Before you consider modifying the encryption configuration, keep in mind the following:
• | Always make a backup of the server and original keystore files before configuring encryption. The keystore files are unique to every installation and the server is inaccessible without them. |
• | If you need to modify the encryption settings, do it before provisioning your server with production data. |
• | Even if the server has no production data, you should export the entire repository along with the export key before proceeding. Default accounts such as superuser and jasperadmin must be re-imported later in order to work with your new encryption settings. |
• | You must be familiar with cryptographic concepts and details of the keystore APIs. For more information, see the Java Cryptography Architecture (JCA) Reference Guide and its section on key management. |
• | Encryption may be configured in the .jrsksp file and also in beans and properties in other configuration files. This may create a complex configuration where values override other settings, and what appears in the keystore properties file may not be the final configuration at runtime. While this may be desirable or necessary for your configuration, it creates complex dependencies and risk. |
• | Be sure to document your new configuration, including any secondary configuration file dependencies. |
• | Incorrect configuration of the keystore or importing with the wrong keys may corrupt your data or make it impossible to access the server. Therefore, it is critical you know and test your encryption configuration and your import procedure. Testing on an isolated and empty evaluation server instance is recommended. |
• | Be sure to securely delete any draft copies of your encryption configuration and wipe any test servers to ensure the security of your production server. |
• | After configuring the encryption, importing your export catalog, and testing your server, remember to back up your new keystore files, including any other configuration files that may contribute to the encryption settings. |
For security, the .jrsksp file is Base64 encoded so that it is not a plain text file. To read and modify the file, the system user who installed the server must decode the file, for example:
Windows: | certutil -decode .jrsksp myconfig.txt |
Linux: | cat ~/.jrsksp | openssl base64 -d > myconfig.txt |
Inside the keystore is the configuration for each of the following keys:
Key Alias | Description |
---|---|
buildSecret | Key for encrypting passwords and sensitive values in configuration files in the file system. |
importExportEncSecret | Key for all import and export operations of the new server. |
deprecatedImportExportEncSecret | Key for importing from previous versions of the server. |
passwordEncSecret | Key for encrypting user passwords and other sensitive content in the server’s internal database (the repository). |
deprecatedPasswordEncSecret | Key for upgrade to 7.5 without exporting everything; However, the best practice is to export everything, modify the configuration, and reimport, as described in the upgrade section. |
diagnosticDataEncSecret | Key for encryption of log collector output. Use js-export to export this key and decrypt the output file. |
httpParameterEncSecret | Key used for HTTP parameter encryption in releases prior to 7.5, now deprecated. If upgrading from a previous release, this key needs to be exported from the old keystore, and imported into the server. |
deprecatedHttpParameterEncSecret | This key is not used. |
If you have added key to the keystore with the js-import command, they will have their alias and password defined here as well.

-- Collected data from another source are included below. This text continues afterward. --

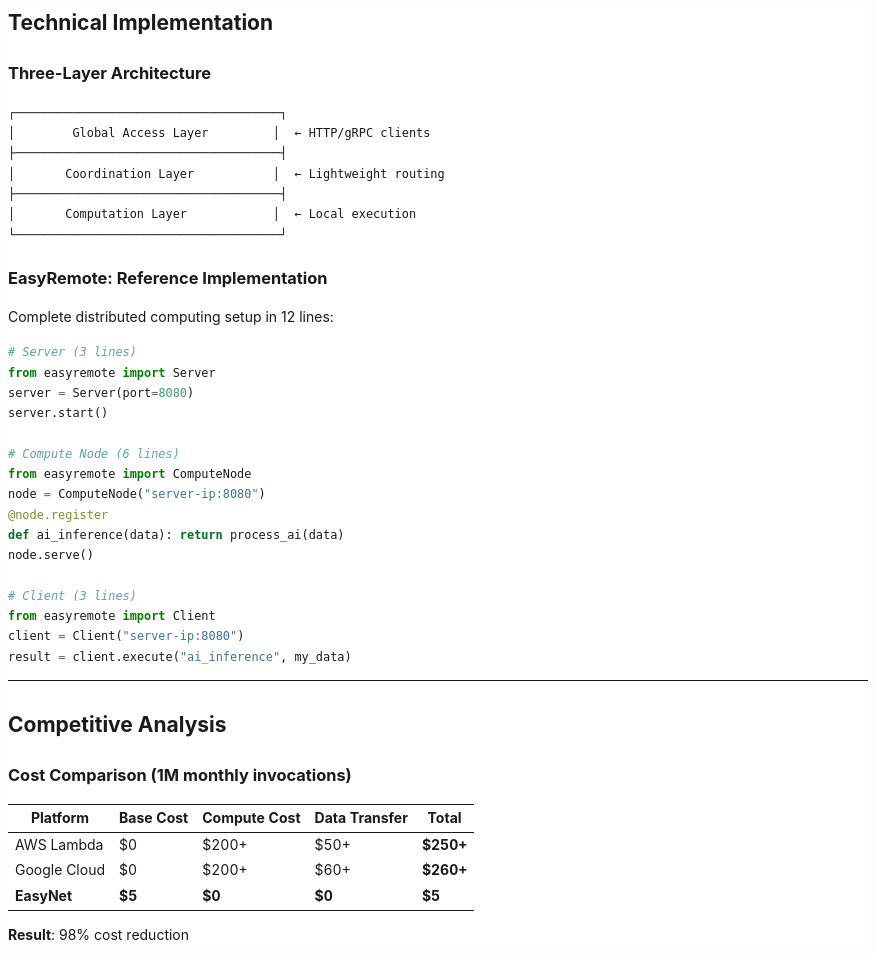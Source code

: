 
## Technical Implementation

### Three-Layer Architecture
```
┌─────────────────────────────────────┐
│        Global Access Layer         │  ← HTTP/gRPC clients
├─────────────────────────────────────┤
│       Coordination Layer           │  ← Lightweight routing
├─────────────────────────────────────┤
│       Computation Layer            │  ← Local execution
└─────────────────────────────────────┘
```

### EasyRemote: Reference Implementation
Complete distributed computing setup in 12 lines:

```python
# Server (3 lines)
from easyremote import Server
server = Server(port=8080)
server.start()

# Compute Node (6 lines)
from easyremote import ComputeNode
node = ComputeNode("server-ip:8080")
@node.register
def ai_inference(data): return process_ai(data)
node.serve()

# Client (3 lines)
from easyremote import Client
client = Client("server-ip:8080")
result = client.execute("ai_inference", my_data)
```

---

## Competitive Analysis

### Cost Comparison (1M monthly invocations)

| Platform | Base Cost | Compute Cost | Data Transfer | **Total** |
|----------|-----------|--------------|---------------|-----------|
| AWS Lambda | $0 | $200+ | $50+ | **$250+** |
| Google Cloud | $0 | $200+ | $60+ | **$260+** |
| **EasyNet** | **$5** | **$0** | **$0** | **$5** |

**Result**: 98% cost reduction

Configuration properties are typical Java properties (name=value), one per line. Special precaution needs to be taken while working with the .jrsksp properties because certain symbols must be escaped with a backslash. For example, #, :, , and = are represented as #, :, \, and = to be interpreted correctly.
Configuration values with the same name may be set in other files and take precedence. This may be necessary for certain configurations, but it is more complicated and may lead to errors. If possible, keep all the encryption settings in the .jrsksp file.
The values of the keys themselves are encrypted and stored in the .jrsks file. Only the Java keytool utility in the JDK (Java Development Kit) can read, write, or modify keys in the keystore file.
The procedure for configuring encryption depends on whether you can do it before installation, which is easier, or after.
Configuring Encryption Before Installation
The easiest way to customize the encryption on your server is to modify configuration files before doing a WAR file installation. That way, the installation scripts use your settings when generating keys and the keystore, and all encryption is performed once with the properties you want.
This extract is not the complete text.